▶ **AIM OF THE TASK**
Check every line of the listing below for the word "marginal" and give the number of lines where it appears, with nothing added.

══════════════════════════════

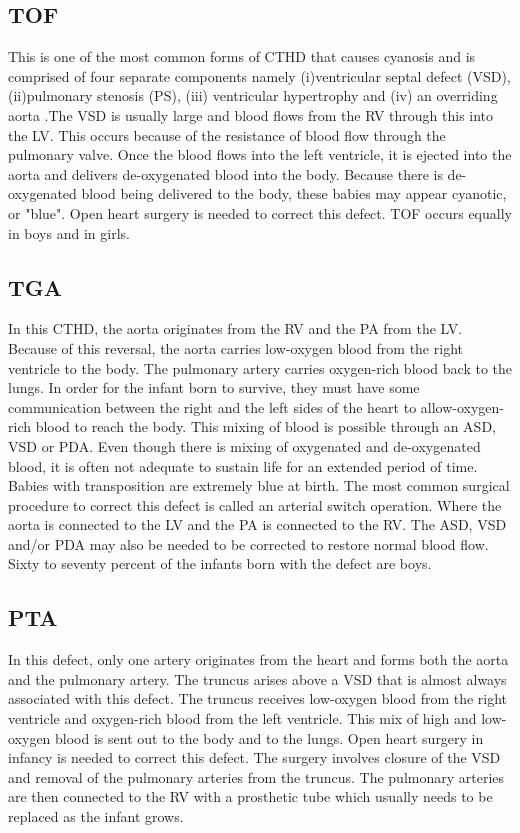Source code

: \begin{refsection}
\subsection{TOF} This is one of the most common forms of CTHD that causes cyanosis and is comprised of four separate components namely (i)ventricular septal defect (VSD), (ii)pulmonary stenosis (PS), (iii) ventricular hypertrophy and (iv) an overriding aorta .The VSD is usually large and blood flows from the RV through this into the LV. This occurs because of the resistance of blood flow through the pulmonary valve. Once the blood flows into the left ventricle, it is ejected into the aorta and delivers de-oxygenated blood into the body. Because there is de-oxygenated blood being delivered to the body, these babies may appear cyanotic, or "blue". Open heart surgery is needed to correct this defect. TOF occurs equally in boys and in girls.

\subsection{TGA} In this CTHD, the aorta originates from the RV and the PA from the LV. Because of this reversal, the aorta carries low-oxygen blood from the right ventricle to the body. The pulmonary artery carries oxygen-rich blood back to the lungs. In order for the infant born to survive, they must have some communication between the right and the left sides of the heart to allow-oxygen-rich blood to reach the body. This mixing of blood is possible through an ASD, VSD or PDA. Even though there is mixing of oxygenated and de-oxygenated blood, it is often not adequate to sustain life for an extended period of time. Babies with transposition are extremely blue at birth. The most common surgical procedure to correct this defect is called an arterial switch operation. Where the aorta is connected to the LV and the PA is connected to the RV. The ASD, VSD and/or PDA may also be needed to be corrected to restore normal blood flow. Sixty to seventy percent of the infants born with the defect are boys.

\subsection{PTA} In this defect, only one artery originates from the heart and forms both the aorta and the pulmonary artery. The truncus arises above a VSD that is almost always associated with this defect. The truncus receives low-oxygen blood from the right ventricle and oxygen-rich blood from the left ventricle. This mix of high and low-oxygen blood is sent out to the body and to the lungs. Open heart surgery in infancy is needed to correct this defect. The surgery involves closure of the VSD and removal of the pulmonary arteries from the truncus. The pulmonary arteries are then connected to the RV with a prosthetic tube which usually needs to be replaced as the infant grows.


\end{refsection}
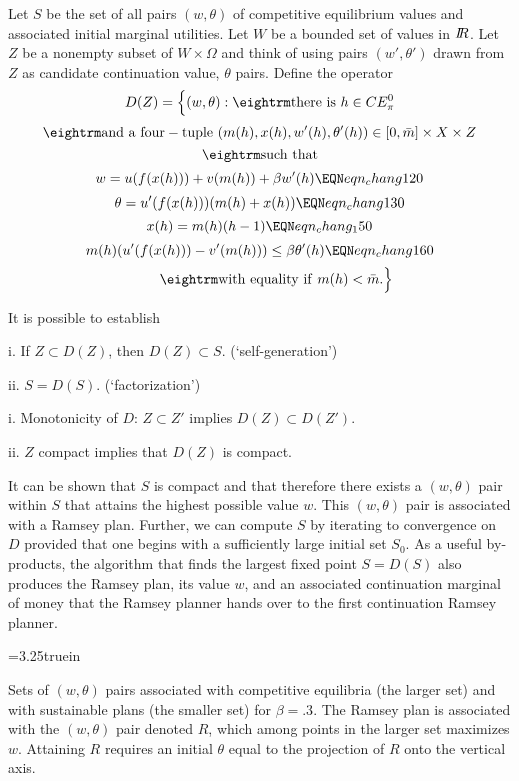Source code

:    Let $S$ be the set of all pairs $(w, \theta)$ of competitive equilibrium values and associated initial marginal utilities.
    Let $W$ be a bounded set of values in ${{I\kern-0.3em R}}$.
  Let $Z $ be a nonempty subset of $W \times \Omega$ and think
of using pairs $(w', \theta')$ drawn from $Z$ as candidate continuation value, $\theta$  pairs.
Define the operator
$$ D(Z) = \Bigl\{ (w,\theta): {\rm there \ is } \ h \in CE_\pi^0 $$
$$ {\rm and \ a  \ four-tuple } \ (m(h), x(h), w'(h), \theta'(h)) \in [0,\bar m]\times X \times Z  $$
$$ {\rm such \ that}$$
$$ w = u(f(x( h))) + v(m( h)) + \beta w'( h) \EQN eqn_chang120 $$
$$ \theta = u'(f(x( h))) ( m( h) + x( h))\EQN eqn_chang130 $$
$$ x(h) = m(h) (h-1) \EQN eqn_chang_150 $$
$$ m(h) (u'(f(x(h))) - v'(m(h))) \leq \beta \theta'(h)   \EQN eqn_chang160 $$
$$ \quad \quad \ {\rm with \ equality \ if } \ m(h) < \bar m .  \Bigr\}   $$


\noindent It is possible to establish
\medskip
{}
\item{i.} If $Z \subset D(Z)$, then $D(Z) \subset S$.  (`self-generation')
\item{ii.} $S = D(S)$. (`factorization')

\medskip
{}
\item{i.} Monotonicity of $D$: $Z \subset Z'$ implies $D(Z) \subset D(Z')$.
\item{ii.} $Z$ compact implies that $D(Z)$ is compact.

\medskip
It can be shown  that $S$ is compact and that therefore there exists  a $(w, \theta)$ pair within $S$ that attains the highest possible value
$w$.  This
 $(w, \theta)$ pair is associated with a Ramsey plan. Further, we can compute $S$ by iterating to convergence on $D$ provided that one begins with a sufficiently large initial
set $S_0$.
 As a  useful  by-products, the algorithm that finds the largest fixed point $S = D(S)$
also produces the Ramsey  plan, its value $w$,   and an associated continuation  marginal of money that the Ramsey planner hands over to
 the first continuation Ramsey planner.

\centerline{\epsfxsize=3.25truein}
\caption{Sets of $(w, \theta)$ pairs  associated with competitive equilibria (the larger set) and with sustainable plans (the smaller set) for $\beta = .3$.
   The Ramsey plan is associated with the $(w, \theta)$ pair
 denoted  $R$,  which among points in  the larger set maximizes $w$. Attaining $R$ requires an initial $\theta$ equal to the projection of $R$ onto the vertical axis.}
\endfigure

══════════════════════════════

▶ **RESPONSE TO THIS TASK**
2